Je suis un vieux Monsieur en fin de vie, on ne m’arrêtera pas »
Interrogé par écrit au sujet d’une possible protection du témoin, le parquet de Lorient ne nous a pas répondu. « Les gendarmes me disent qu’ils ne peuvent pas laisser une voiture en permanence devant chez moi, indique pour sa part la victime. Je n’ai pas peur. J’ai déjà dit ce que j’avais à dire à la justice. » L’homme compte bien continuer dans ses intentions d’éclaircir sur cette bien sombre affaire. « Je suis un vieux Monsieur en fin de vie, on ne m’arrêtera pas, dit-il. Mon avocate va demander un permis de détention d’arme pour que je puisse me défendre. »
En attente d’un nouveau juge d’instruction
L’autre sujet d’inquiétude pour la famille Boulin reste l’attente de la nomination d’un nouveau juge d’instruction dans cet épais dossier alors que la précédente magistrate en charge a été nommée en début d’année à un autre poste, au tribunal de grande instance de Nanterre. « Quelques semaines après mon témoignage, la juge a été mutée. Pour l’instant, je crois qu’il n’y a pas de juge d’instruction sur l’affaire. C’est un scandale », s’offusque d’ailleurs Élio D.
Indignation partagée par Fabienne Boulin, forcément, qui s’est attachée les services d’un nouvel avocat. « On me rétorque qu’un magistrat en binôme est missionné aussi, or il ne connaît rien du dossier, explique-t-elle. Il n’y a qu’un seul juge qui y travaille, tant qu’il le peut.
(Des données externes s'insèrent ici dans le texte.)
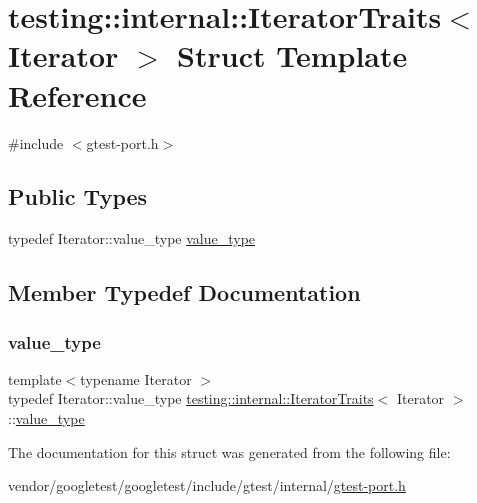 \hypertarget{structtesting_1_1internal_1_1_iterator_traits}{}\section{testing\+:\+:internal\+:\+:Iterator\+Traits$<$ Iterator $>$ Struct Template Reference}
\label{structtesting_1_1internal_1_1_iterator_traits}


{\ttfamily \#include $<$gtest-\/port.\+h$>$}

\subsection*{Public Types}
\begin{DoxyCompactItemize}
\item 
typedef Iterator\+::value\+\_\+type \hyperlink{structtesting_1_1internal_1_1_iterator_traits_a29de4320a9c53ce438d3561b94e515bb}{value\+\_\+type}
\end{DoxyCompactItemize}


\subsection{Member Typedef Documentation}
\mbox{\label{structtesting_1_1internal_1_1_iterator_traits_a29de4320a9c53ce438d3561b94e515bb}} 
\subsubsection{\texorpdfstring{value\+\_\+type}{value\_type}}
{\footnotesize\ttfamily template$<$typename Iterator $>$ \\
typedef Iterator\+::value\+\_\+type \hyperlink{structtesting_1_1internal_1_1_iterator_traits}{testing\+::internal\+::\+Iterator\+Traits}$<$ Iterator $>$\+::\hyperlink{structtesting_1_1internal_1_1_iterator_traits_a29de4320a9c53ce438d3561b94e515bb}{value\+\_\+type}}



The documentation for this struct was generated from the following file\+:\begin{DoxyCompactItemize}
\item 
vendor/googletest/googletest/include/gtest/internal/\hyperlink{gtest-port_8h}{gtest-\/port.\+h}\end{DoxyCompactItemize}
Maintenant, nous attendons la nomination de ce nouveau juge en espérant qu’il ne mettra pas six ou huit mois à faire des choses. »
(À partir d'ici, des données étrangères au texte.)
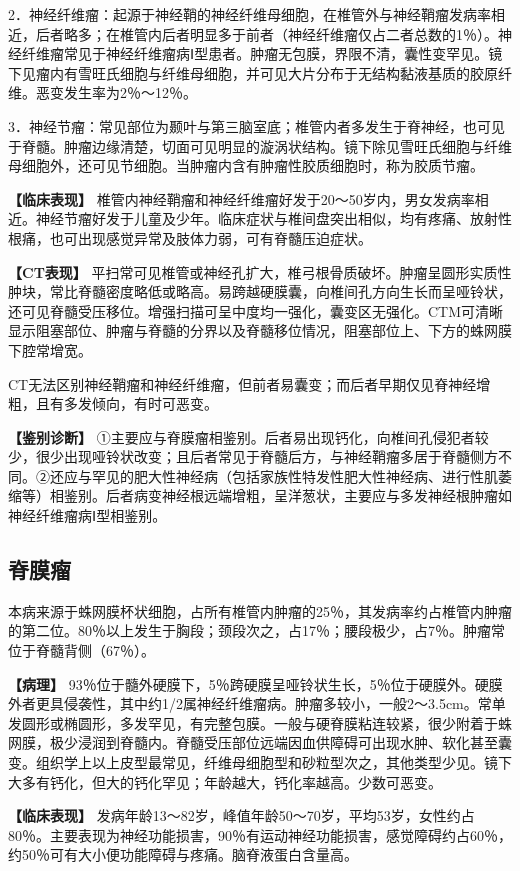 2．神经纤维瘤：起源于神经鞘的神经纤维母细胞，在椎管外与神经鞘瘤发病率相近，后者略多；在椎管内后者明显多于前者（神经纤维瘤仅占二者总数的1％）。神经纤维瘤常见于神经纤维瘤病Ⅰ型患者。肿瘤无包膜，界限不清，囊性变罕见。镜下见瘤内有雪旺氏细胞与纤维母细胞，并可见大片分布于无结构黏液基质的胶原纤维。恶变发生率为2％～12％。

3．神经节瘤：常见部位为颞叶与第三脑室底；椎管内者多发生于脊神经，也可见于脊髓。肿瘤边缘清楚，切面可见明显的漩涡状结构。镜下除见雪旺氏细胞与纤维母细胞外，还可见节细胞。当肿瘤内含有肿瘤性胶质细胞时，称为胶质节瘤。

\textbf{【临床表现】}
椎管内神经鞘瘤和神经纤维瘤好发于20～50岁内，男女发病率相近。神经节瘤好发于儿童及少年。临床症状与椎间盘突出相似，均有疼痛、放射性根痛，也可出现感觉异常及肢体力弱，可有脊髓压迫症状。

\textbf{【CT表现】}
平扫常可见椎管或神经孔扩大，椎弓根骨质破坏。肿瘤呈圆形实质性肿块，常比脊髓密度略低或略高。易跨越硬膜囊，向椎间孔方向生长而呈哑铃状，还可见脊髓受压移位。增强扫描可呈中度均一强化，囊变区无强化。CTM可清晰显示阻塞部位、肿瘤与脊髓的分界以及脊髓移位情况，阻塞部位上、下方的蛛网膜下腔常增宽。

CT无法区别神经鞘瘤和神经纤维瘤，但前者易囊变；而后者早期仅见脊神经增粗，且有多发倾向，有时可恶变。

\textbf{【鉴别诊断】}
①主要应与脊膜瘤相鉴别。后者易出现钙化，向椎间孔侵犯者较少，很少出现哑铃状改变；且后者常见于脊髓后方，与神经鞘瘤多居于脊髓侧方不同。②还应与罕见的肥大性神经病（包括家族性特发性肥大性神经病、进行性肌萎缩等）相鉴别。后者病变神经根远端增粗，呈洋葱状，主要应与多发神经根肿瘤如神经纤维瘤病Ⅰ型相鉴别。

\subsection{脊膜瘤}

本病来源于蛛网膜杯状细胞，占所有椎管内肿瘤的25％，其发病率约占椎管内肿瘤的第二位。80％以上发生于胸段；颈段次之，占17％；腰段极少，占7％。肿瘤常位于脊髓背侧（67％）。

\textbf{【病理】}
93％位于髓外硬膜下，5％跨硬膜呈哑铃状生长，5％位于硬膜外。硬膜外者更具侵袭性，其中约1/2属神经纤维瘤病。肿瘤多较小，一般2～3.5cm。常单发圆形或椭圆形，多发罕见，有完整包膜。一般与硬脊膜粘连较紧，很少附着于蛛网膜，极少浸润到脊髓内。脊髓受压部位远端因血供障碍可出现水肿、软化甚至囊变。组织学上以上皮型最常见，纤维母细胞型和砂粒型次之，其他类型少见。镜下大多有钙化，但大的钙化罕见；年龄越大，钙化率越高。少数可恶变。

\textbf{【临床表现】}
发病年龄13～82岁，峰值年龄50～70岁，平均53岁，女性约占80％。主要表现为神经功能损害，90％有运动神经功能损害，感觉障碍约占60％，约50％可有大小便功能障碍与疼痛。脑脊液蛋白含量高。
Certains cherchent à gagner du temps, à nous en faire perdre, pour que la vérité n’éclate jamais »
Pour Fabienne Boulin, le temps presse : « Certains cherchent à gagner du temps, à nous en faire perdre, pour que la vérité n’éclate jamais. »
Le corps de Robert Boulin, alors âgé de 59 ans, avait été retrouvé dans 50 centimètres d’eau. À l’époque, les enquêteurs avaient conclu à un suicide par noyade après ingestion de barbituriques. Ce qu’un rapport d’expertise médico-légale a mis à mal il y a, déjà, près de cinq ans.